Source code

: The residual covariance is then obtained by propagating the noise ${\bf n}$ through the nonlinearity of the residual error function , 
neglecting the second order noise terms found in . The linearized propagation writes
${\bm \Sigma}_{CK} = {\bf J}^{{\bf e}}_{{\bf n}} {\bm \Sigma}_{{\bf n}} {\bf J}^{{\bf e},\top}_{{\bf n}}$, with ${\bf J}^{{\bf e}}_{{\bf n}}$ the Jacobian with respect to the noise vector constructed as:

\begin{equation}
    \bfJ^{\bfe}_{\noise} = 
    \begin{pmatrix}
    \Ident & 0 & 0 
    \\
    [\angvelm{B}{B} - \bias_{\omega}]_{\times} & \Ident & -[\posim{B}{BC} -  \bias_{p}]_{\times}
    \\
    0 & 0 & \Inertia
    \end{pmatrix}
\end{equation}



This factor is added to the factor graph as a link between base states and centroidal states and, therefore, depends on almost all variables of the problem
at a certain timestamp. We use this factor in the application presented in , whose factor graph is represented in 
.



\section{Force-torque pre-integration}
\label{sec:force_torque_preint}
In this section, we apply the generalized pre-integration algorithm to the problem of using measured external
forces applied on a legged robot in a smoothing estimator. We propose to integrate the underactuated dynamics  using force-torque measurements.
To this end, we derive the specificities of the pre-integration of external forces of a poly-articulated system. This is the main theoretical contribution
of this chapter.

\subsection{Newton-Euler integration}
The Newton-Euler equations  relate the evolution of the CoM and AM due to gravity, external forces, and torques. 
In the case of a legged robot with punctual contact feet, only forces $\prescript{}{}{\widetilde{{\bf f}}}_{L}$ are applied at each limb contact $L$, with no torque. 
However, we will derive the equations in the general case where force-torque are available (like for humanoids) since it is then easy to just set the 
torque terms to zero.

+ + + +

EXERCISE ▸ Looking through the data above, count the lines that include the string "noise" and give only the count.

EXERCISE SOLUTION ▸ 4